> **EXERCISE DESCRIPTION**: For each line of the listing below that contains the string "Monte", copy the line.

> **THE DATA**:
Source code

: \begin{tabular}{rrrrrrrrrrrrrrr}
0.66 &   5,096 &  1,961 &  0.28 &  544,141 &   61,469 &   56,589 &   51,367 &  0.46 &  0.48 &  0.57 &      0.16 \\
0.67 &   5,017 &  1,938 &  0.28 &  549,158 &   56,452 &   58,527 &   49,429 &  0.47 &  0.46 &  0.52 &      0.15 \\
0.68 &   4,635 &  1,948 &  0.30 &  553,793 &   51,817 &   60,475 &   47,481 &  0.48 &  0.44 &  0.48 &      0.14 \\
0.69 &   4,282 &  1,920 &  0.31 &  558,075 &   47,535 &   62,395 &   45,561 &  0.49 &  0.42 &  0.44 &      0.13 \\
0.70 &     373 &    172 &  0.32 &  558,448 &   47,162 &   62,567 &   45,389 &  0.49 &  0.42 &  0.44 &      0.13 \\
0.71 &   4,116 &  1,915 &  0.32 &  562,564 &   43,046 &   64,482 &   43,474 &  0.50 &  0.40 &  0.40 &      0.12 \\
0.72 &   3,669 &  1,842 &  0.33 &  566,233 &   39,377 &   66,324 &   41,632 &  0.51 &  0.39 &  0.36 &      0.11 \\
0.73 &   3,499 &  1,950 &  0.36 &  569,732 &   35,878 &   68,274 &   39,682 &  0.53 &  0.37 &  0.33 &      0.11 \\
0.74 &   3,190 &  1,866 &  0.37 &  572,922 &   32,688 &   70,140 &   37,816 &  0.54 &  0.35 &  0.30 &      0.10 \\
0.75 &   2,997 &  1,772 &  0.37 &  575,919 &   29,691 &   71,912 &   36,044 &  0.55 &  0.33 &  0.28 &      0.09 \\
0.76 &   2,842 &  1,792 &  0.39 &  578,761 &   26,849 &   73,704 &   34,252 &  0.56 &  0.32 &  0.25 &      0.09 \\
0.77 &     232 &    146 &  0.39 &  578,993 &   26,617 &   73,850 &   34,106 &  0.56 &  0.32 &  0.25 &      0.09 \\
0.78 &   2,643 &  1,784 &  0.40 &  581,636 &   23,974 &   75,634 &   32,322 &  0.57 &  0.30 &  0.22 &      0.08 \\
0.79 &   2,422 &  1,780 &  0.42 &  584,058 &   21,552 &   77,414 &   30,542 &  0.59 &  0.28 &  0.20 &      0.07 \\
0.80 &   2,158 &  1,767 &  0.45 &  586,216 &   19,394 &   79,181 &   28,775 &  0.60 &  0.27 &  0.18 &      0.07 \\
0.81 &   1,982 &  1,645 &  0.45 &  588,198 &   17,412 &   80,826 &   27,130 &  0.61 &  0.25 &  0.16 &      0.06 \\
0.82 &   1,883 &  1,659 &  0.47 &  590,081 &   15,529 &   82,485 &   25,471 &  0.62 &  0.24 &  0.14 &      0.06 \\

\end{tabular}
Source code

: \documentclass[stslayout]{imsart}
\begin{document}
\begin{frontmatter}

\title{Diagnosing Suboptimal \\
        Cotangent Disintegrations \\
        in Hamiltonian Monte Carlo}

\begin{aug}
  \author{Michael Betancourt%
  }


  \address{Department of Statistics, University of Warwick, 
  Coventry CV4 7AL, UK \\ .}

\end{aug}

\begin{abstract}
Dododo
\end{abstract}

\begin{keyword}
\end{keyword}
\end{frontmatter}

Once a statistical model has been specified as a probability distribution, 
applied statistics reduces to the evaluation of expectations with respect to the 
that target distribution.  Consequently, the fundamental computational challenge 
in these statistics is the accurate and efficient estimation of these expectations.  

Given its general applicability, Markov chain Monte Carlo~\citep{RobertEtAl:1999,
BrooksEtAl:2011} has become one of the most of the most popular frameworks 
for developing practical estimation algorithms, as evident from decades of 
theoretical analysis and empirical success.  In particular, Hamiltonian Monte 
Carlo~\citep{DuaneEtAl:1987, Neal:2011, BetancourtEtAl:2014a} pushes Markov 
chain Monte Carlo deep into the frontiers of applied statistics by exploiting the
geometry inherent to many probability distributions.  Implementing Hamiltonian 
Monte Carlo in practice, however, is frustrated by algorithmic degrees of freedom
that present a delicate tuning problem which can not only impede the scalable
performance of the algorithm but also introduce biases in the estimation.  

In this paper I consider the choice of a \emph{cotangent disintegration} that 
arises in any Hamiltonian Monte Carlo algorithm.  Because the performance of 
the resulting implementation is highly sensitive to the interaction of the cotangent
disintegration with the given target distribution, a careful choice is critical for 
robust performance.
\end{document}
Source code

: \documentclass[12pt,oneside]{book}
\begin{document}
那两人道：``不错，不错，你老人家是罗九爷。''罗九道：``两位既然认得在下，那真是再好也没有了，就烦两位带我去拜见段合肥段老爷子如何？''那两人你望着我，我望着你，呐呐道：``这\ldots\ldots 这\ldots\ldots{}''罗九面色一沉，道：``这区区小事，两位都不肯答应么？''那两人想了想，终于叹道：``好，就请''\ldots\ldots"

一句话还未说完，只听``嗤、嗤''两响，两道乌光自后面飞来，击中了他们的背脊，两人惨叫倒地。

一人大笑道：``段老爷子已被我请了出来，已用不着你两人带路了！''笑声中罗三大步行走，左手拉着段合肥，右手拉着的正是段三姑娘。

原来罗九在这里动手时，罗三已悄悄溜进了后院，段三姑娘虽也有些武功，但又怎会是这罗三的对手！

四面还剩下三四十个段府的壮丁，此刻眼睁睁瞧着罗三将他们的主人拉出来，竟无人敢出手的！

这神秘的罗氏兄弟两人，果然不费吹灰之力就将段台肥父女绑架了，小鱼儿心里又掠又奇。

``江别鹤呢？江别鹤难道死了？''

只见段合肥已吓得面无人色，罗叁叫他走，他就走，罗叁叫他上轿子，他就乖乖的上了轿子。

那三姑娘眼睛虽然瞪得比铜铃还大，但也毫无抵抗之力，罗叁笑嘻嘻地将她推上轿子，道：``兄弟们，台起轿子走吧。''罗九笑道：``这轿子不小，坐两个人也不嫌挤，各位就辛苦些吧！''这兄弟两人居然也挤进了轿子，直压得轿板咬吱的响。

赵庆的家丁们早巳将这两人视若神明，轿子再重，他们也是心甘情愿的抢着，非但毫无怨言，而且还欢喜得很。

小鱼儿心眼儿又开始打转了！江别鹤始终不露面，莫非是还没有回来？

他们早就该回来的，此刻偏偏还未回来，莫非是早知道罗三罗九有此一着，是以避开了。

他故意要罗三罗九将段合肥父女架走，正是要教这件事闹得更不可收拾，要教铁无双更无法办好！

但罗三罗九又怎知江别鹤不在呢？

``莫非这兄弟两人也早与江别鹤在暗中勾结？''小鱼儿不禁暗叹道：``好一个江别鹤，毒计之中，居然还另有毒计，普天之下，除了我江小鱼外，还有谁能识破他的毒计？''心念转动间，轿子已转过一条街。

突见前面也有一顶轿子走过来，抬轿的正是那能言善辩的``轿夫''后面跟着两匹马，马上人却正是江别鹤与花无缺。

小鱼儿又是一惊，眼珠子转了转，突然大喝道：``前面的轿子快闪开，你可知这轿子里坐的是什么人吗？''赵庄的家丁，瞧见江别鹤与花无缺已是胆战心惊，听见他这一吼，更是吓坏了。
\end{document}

> **EXERCISE RESULT**:
        in Hamiltonian Monte Carlo}
Given its general applicability, Markov chain Monte Carlo~\citep{RobertEtAl:1999,
theoretical analysis and empirical success.  In particular, Hamiltonian Monte 
chain Monte Carlo deep into the frontiers of applied statistics by exploiting the
Monte Carlo in practice, however, is frustrated by algorithmic degrees of freedom
arises in any Hamiltonian Monte Carlo algorithm.  Because the performance of 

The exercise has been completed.